▶ **Work required**:
This exercise calls for the line with "Now Type Only Domain, Not Url.", the line with "Extracts only the", and all lines between them in the material below, output exactly and with no other lines.

▶ **Provided records**:
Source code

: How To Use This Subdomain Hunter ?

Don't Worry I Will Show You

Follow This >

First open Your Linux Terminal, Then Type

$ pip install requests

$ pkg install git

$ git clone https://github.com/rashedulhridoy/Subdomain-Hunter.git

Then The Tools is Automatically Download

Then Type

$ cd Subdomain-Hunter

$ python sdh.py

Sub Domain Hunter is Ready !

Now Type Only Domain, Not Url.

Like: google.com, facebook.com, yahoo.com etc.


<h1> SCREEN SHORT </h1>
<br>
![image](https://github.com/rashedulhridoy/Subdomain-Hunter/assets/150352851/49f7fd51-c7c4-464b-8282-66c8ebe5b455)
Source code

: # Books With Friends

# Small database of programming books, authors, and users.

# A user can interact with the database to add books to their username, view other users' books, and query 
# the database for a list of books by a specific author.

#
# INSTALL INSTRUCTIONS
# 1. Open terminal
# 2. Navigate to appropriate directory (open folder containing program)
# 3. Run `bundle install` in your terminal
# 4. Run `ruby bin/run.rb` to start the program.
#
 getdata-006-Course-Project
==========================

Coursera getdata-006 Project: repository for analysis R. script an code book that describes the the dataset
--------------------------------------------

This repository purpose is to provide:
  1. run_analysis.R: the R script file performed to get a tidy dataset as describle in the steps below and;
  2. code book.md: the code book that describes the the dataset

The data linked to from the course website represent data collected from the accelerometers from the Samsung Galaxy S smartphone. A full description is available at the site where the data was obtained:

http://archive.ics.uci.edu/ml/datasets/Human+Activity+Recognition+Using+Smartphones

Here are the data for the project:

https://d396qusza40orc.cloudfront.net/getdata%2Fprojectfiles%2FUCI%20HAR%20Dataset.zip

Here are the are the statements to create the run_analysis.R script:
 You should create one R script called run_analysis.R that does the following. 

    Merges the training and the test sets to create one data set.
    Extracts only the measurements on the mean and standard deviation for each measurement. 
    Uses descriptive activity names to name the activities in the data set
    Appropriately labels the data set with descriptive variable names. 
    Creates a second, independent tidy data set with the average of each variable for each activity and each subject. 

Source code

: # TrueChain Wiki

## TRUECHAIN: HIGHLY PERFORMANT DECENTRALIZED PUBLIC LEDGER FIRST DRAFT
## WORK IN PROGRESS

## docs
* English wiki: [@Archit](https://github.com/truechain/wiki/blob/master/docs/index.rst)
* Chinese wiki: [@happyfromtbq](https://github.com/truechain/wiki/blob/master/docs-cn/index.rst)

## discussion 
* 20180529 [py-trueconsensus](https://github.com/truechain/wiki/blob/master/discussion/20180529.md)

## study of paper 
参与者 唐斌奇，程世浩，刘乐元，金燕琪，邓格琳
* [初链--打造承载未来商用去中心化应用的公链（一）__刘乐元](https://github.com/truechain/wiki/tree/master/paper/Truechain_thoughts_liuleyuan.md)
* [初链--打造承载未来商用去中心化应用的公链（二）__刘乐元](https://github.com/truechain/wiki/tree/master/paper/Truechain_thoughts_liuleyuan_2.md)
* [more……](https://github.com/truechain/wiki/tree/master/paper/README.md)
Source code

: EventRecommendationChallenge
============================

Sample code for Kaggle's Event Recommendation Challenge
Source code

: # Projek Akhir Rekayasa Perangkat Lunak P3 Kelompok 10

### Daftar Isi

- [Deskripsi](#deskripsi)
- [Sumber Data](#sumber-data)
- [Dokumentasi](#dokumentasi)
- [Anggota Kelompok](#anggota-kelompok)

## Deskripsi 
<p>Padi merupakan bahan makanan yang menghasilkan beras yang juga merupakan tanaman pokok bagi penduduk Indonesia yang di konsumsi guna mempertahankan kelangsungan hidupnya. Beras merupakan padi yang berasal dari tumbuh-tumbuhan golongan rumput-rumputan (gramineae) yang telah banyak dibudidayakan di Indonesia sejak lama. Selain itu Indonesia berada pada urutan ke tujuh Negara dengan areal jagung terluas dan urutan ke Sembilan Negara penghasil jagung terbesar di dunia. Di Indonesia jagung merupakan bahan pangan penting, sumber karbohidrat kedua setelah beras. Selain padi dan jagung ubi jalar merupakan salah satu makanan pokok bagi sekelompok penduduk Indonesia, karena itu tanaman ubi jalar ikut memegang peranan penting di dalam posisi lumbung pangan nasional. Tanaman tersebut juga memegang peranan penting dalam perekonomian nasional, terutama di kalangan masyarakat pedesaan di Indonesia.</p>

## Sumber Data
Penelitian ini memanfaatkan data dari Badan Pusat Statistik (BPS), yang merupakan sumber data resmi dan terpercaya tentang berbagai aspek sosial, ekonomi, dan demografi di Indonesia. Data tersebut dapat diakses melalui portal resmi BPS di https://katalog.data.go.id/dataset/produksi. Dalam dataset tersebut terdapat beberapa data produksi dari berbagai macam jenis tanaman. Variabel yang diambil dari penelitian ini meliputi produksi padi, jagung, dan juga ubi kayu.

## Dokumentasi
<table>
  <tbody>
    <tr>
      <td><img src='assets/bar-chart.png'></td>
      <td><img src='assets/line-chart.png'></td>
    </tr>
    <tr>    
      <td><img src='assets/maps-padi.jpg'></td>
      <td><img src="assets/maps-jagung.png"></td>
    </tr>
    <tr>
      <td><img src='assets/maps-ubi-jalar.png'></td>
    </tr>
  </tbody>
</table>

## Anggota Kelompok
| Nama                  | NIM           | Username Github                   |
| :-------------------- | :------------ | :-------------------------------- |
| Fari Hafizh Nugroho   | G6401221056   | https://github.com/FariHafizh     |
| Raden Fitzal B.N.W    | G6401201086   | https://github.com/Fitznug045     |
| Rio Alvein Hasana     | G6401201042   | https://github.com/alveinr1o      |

▶ **Response to this exercise**:
Now Type Only Domain, Not Url.

Like: google.com, facebook.com, yahoo.com etc.


<h1> SCREEN SHORT </h1>
<br>
![image](https://github.com/rashedulhridoy/Subdomain-Hunter/assets/150352851/49f7fd51-c7c4-464b-8282-66c8ebe5b455)
Source code

: # Books With Friends

# Small database of programming books, authors, and users.

# A user can interact with the database to add books to their username, view other users' books, and query 
# the database for a list of books by a specific author.

#
# INSTALL INSTRUCTIONS
# 1. Open terminal
# 2. Navigate to appropriate directory (open folder containing program)
# 3. Run `bundle install` in your terminal
# 4. Run `ruby bin/run.rb` to start the program.
#
 getdata-006-Course-Project
==========================

Coursera getdata-006 Project: repository for analysis R. script an code book that describes the the dataset
--------------------------------------------

This repository purpose is to provide:
  1. run_analysis.R: the R script file performed to get a tidy dataset as describle in the steps below and;
  2. code book.md: the code book that describes the the dataset

The data linked to from the course website represent data collected from the accelerometers from the Samsung Galaxy S smartphone. A full description is available at the site where the data was obtained:

http://archive.ics.uci.edu/ml/datasets/Human+Activity+Recognition+Using+Smartphones

Here are the data for the project:

https://d396qusza40orc.cloudfront.net/getdata%2Fprojectfiles%2FUCI%20HAR%20Dataset.zip

Here are the are the statements to create the run_analysis.R script:
 You should create one R script called run_analysis.R that does the following. 

    Merges the training and the test sets to create one data set.
    Extracts only the measurements on the mean and standard deviation for each measurement. 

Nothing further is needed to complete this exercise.